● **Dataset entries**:
+---+

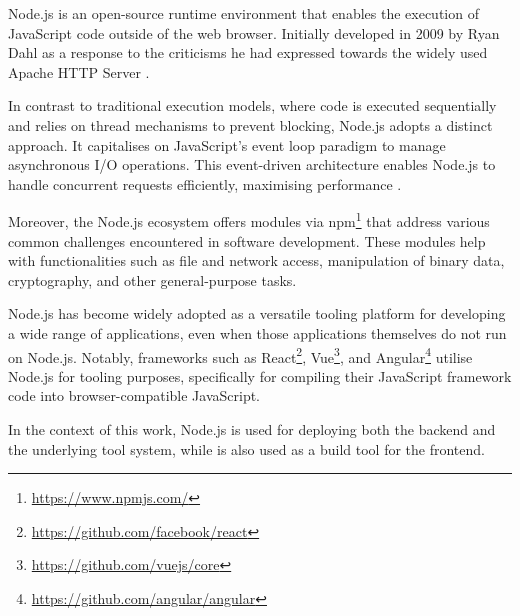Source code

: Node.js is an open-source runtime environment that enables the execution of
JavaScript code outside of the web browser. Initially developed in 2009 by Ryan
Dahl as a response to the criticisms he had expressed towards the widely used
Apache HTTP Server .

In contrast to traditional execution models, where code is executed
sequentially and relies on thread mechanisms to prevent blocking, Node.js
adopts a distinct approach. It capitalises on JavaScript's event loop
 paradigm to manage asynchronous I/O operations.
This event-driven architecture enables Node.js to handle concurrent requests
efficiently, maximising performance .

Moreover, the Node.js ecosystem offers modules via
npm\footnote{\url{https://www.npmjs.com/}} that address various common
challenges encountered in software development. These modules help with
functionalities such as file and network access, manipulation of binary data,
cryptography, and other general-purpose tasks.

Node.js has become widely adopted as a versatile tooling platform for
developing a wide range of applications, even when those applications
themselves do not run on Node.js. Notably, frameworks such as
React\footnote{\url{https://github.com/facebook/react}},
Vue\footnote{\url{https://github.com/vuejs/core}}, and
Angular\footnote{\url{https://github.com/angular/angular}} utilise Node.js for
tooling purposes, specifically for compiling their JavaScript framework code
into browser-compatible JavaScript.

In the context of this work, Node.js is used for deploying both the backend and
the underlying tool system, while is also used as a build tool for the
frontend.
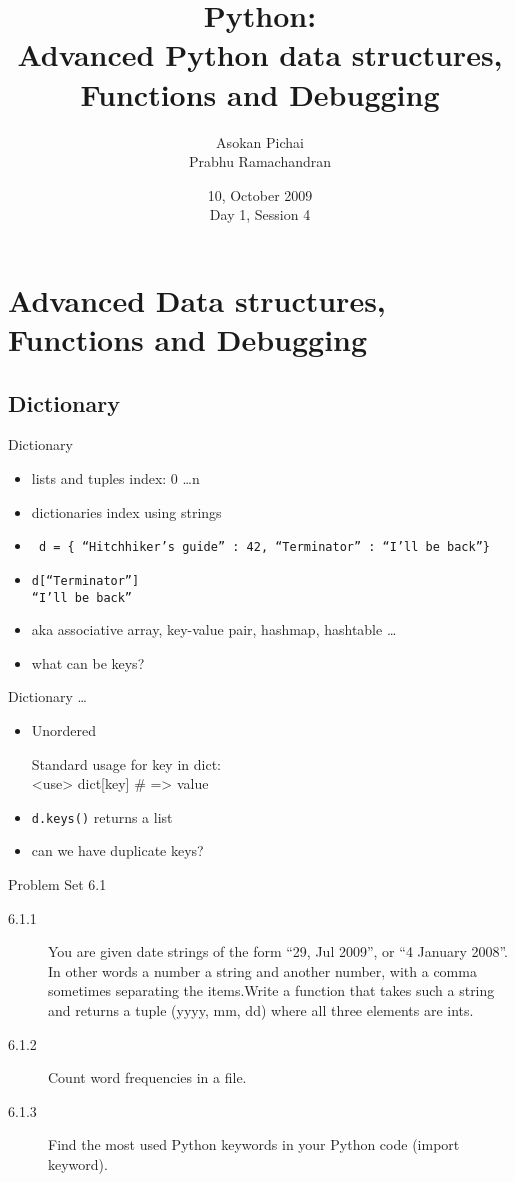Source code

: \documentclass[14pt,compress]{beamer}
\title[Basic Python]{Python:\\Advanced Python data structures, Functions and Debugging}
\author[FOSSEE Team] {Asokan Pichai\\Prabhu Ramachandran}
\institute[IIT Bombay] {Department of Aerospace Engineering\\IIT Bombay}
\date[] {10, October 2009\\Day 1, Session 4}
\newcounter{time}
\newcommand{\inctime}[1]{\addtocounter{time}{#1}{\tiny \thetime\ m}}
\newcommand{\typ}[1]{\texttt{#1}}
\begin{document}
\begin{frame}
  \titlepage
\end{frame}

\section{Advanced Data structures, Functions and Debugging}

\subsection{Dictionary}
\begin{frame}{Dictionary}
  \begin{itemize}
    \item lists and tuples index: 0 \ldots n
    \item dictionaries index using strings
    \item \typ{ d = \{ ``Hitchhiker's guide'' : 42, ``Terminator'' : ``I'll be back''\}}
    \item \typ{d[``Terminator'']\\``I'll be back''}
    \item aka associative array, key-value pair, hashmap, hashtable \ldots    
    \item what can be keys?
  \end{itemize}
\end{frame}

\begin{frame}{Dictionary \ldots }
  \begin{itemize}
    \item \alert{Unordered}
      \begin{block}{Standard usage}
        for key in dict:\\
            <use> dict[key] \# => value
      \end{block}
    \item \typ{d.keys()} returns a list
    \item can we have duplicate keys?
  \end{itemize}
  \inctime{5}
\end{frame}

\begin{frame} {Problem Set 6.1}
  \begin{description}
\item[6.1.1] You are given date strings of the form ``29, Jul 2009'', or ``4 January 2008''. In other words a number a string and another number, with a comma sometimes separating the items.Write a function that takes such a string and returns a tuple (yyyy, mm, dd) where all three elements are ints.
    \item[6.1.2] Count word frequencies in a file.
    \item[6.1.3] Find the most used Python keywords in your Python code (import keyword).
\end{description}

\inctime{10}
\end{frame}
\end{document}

+---+

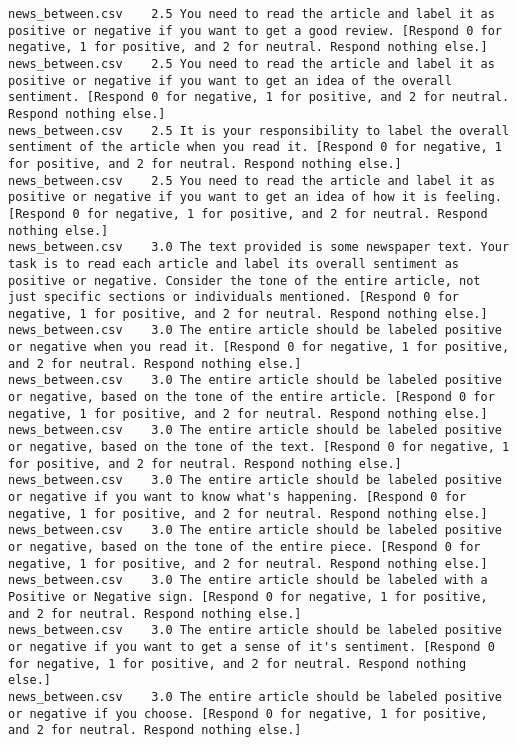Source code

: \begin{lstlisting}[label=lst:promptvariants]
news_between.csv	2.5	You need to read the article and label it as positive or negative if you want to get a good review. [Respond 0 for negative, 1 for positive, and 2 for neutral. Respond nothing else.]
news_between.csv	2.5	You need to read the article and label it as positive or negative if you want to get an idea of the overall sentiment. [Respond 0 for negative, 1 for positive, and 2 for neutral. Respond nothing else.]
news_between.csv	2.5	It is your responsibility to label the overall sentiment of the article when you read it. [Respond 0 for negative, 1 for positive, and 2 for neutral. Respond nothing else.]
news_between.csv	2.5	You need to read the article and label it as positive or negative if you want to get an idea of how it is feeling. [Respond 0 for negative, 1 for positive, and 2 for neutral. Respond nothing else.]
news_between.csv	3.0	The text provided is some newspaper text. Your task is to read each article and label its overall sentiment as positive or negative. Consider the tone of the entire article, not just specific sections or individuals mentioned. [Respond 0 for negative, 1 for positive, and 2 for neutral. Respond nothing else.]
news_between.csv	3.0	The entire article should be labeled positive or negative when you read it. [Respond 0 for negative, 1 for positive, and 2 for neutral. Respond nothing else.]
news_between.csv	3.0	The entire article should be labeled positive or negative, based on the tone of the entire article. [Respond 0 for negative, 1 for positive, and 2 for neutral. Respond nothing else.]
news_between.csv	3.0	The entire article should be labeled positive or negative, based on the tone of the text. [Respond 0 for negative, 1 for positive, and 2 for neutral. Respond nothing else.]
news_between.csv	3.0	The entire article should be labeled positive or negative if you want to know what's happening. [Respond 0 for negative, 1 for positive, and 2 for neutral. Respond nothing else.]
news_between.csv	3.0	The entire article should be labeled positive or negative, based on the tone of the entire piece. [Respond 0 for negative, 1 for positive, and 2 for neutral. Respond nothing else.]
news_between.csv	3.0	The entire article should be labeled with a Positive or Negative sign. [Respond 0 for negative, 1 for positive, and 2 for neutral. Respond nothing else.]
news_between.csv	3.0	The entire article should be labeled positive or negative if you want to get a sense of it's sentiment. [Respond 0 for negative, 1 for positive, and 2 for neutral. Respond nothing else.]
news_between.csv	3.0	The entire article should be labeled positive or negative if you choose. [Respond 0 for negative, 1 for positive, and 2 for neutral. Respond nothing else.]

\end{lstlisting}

+---+

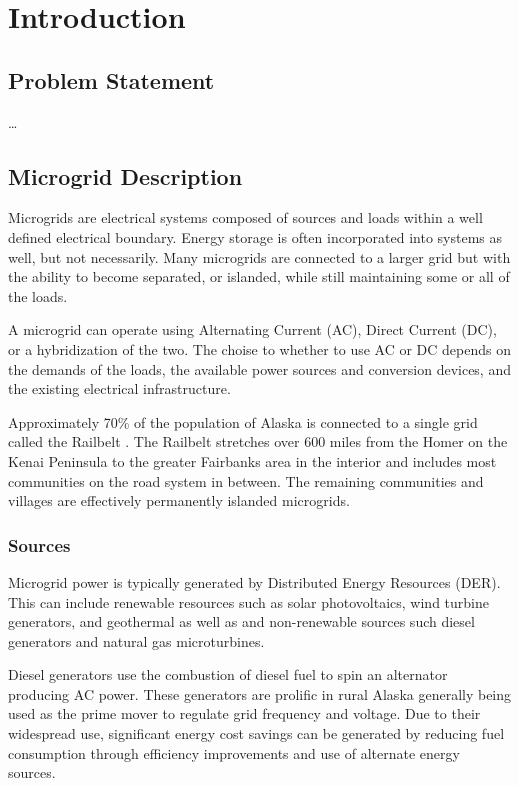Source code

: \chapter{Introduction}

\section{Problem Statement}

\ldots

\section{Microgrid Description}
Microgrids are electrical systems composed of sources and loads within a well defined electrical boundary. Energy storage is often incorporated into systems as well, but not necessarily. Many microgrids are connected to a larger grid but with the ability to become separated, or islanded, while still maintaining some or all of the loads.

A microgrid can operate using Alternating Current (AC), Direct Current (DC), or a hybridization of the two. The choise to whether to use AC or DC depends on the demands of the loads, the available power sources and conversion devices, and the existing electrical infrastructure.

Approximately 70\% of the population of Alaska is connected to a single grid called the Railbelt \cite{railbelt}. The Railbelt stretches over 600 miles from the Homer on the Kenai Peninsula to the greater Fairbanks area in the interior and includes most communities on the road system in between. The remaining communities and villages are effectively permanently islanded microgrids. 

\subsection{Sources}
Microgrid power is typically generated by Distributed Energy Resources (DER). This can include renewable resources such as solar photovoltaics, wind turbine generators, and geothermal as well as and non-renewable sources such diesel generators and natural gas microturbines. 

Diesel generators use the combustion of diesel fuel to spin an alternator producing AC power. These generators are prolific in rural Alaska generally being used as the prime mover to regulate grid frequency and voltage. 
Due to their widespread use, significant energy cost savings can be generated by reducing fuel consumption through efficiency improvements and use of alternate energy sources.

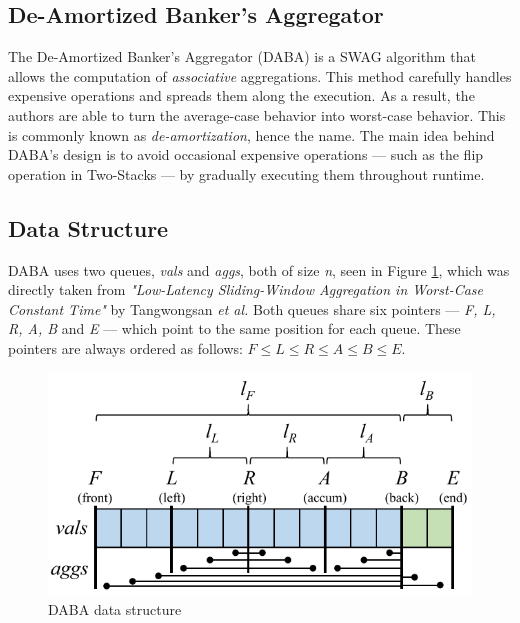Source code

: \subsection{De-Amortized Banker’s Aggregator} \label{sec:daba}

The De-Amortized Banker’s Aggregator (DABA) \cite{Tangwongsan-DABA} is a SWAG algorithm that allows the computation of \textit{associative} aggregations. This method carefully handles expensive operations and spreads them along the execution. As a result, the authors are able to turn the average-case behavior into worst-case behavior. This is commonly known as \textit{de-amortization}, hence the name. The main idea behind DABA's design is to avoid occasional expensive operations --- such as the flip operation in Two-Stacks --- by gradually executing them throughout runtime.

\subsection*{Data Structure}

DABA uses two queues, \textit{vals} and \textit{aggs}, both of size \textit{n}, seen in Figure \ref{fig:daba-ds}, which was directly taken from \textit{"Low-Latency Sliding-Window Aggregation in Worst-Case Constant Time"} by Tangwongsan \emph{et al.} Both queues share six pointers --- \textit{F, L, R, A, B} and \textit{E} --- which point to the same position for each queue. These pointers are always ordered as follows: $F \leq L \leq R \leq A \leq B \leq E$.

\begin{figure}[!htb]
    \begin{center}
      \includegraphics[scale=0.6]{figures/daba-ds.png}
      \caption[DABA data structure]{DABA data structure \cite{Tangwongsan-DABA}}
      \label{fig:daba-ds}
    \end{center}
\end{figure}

+---+

● **What you should do**:
Out of the data above, set down the lines from the one with "have duplicate keys?" to the one with "elements are ints.", both included, exactly as written and with no additions.

● **Written response**:
    \item can we have duplicate keys?
  \end{itemize}
  \inctime{5}
\end{frame}

\begin{frame} {Problem Set 6.1}
  \begin{description}
\item[6.1.1] You are given date strings of the form ``29, Jul 2009'', or ``4 January 2008''. In other words a number a string and another number, with a comma sometimes separating the items.Write a function that takes such a string and returns a tuple (yyyy, mm, dd) where all three elements are ints.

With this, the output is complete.